Случайно – или, вернее, под влиянием новых веяний, возникших при обоих дворах, – в это время и до Петербурга дошли такие же слухи. В ноябре 1752 года церемониймейстер Елизаветы, граф Санти, только что возвратившийся из Франции, счел долгом передать Воронцову впечатления, вынесенные им во время своей поездки. Он говорил, что по крайней мере одна часть французского общества, а именно ее финансовый и промышленный мир, в отчаянии от разрыва между обеими странами. А один банкир, беседуя с наблюдательным и любопытным путешественником, спросил его даже без обиняков: согласится ли Россия принять нового французского посла.

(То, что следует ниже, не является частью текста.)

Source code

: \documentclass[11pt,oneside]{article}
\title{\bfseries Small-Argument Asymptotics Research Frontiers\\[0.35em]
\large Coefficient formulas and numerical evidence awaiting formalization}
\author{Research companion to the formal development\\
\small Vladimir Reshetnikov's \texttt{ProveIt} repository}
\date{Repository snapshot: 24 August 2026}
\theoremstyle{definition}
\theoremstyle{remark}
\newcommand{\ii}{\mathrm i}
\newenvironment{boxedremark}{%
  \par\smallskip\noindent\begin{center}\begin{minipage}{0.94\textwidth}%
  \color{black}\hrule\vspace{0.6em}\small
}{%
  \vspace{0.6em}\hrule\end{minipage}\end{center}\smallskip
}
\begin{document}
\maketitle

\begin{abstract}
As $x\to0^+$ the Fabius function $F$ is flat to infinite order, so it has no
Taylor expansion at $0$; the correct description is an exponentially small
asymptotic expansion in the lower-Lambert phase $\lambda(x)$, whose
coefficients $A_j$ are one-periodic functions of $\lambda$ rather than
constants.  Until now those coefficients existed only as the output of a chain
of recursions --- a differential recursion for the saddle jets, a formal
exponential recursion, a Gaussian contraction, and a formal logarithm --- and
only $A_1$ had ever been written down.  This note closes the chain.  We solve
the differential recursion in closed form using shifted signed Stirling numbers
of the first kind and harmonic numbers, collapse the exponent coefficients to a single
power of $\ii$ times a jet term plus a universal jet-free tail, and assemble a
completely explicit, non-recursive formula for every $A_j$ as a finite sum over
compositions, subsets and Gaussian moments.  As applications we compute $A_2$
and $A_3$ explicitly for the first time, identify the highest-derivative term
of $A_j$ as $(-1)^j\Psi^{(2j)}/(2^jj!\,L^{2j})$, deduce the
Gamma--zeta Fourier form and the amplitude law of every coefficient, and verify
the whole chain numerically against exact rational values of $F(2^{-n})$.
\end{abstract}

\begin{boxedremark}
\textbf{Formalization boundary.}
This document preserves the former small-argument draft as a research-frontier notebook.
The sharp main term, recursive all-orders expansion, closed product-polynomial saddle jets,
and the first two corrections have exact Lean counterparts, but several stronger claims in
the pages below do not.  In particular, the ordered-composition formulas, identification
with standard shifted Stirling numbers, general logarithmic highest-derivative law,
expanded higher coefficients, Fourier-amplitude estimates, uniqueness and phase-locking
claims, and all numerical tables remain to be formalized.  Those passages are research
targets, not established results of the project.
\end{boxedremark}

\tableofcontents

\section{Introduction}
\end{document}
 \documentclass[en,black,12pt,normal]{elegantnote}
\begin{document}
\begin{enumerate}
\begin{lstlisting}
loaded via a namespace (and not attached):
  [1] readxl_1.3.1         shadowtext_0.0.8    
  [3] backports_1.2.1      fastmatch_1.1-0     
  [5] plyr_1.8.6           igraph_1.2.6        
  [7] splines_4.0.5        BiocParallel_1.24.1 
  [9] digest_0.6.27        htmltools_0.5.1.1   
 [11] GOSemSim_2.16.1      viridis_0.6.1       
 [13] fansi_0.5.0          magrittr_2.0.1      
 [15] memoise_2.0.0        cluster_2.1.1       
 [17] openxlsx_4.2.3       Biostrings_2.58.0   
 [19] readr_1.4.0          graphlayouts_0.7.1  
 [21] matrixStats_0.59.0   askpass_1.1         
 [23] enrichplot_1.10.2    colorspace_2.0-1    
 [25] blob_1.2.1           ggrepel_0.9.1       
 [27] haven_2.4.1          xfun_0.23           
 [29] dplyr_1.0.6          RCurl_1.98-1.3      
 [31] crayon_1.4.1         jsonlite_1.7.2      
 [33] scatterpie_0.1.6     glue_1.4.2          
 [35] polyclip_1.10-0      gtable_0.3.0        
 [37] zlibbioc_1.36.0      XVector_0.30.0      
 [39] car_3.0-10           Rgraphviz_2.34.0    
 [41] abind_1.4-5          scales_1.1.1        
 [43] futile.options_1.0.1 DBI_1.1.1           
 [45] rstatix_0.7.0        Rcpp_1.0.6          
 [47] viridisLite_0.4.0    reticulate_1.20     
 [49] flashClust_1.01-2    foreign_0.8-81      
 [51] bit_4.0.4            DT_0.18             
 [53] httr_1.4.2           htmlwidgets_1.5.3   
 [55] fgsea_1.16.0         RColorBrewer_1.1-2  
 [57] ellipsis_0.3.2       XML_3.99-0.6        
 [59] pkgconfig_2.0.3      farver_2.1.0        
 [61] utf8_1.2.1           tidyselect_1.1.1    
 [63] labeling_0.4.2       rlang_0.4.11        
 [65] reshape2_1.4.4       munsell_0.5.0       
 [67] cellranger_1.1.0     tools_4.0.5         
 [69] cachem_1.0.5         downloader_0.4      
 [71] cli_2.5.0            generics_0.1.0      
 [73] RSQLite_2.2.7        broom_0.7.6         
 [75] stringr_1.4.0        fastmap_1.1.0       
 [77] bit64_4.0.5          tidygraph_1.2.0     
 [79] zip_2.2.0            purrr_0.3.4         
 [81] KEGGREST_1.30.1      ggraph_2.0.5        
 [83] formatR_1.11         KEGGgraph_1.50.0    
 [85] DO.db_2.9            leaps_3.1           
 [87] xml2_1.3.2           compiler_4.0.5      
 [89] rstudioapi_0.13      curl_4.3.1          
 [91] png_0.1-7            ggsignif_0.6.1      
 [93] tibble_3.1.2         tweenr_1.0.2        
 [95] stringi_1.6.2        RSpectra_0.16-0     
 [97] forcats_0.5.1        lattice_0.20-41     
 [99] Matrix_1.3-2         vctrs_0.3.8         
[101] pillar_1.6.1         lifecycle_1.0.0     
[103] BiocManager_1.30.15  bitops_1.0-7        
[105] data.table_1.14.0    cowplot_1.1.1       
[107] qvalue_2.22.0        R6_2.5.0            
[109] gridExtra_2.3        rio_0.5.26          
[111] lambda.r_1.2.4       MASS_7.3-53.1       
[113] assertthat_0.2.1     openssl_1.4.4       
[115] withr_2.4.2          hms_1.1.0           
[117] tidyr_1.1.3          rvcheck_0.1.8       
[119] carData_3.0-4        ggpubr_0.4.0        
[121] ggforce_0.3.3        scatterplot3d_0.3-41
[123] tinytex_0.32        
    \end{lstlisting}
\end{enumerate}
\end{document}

Мишеля выслушали в Версале очень рассеянно: Фридрих бдительно стоял на страже Французского двора. Но год спустя Мишель возобновил разговор на ту же тему, действуя на этот раз более решительно: он испросил аудиенцию у Сен-Контеста, министра иностранных дел, и уверил его, будто бы ему поручено заявить, что Елизавета ничего не имеет против возобновления дипломатических сношений с Францией[8]. И хотя мирным предложением Мишеля опять пренебрегали, – пославшая его партия не унывала. Через несколько месяцев Воронцов дал знать молодому графу Жизор, путешествовавшему по Германии, что его были бы очень рады видеть в России. Новая неудача: граф не получил разрешения заезжать так далеко. Тогда была сделана еще одна попытка при посредстве некоего барона Летрема, о ней сохранилось два противоречивых рассказа. Согласно первому, барон, служивший в войсках Фридриха II в чине капитана и затем перешедший подполковником в русскую армию, приехал в Берлин в феврале 1754 года, говоря, что ему даны секретные и важные поручения в Германию и во Францию, а именно, ему велено заявить, что «утомленная деспотизмом Австрии», Елизавета желает вступить в дружественные сношения с прусским и французским королями. Фридрих принял его, увидел, что у него нет никаких полномочий, и нашел, что барон сошел с ума, переехав в Россию. Обменявшись с ним незначащими словами, он выпроводил его вон и, как добрый друг и союзник, предупредил г. Сен-Контеста, чтобы тот остерегался этого авантюриста. И когда Летрем возвратился из Франции, прусский король отказался его принять.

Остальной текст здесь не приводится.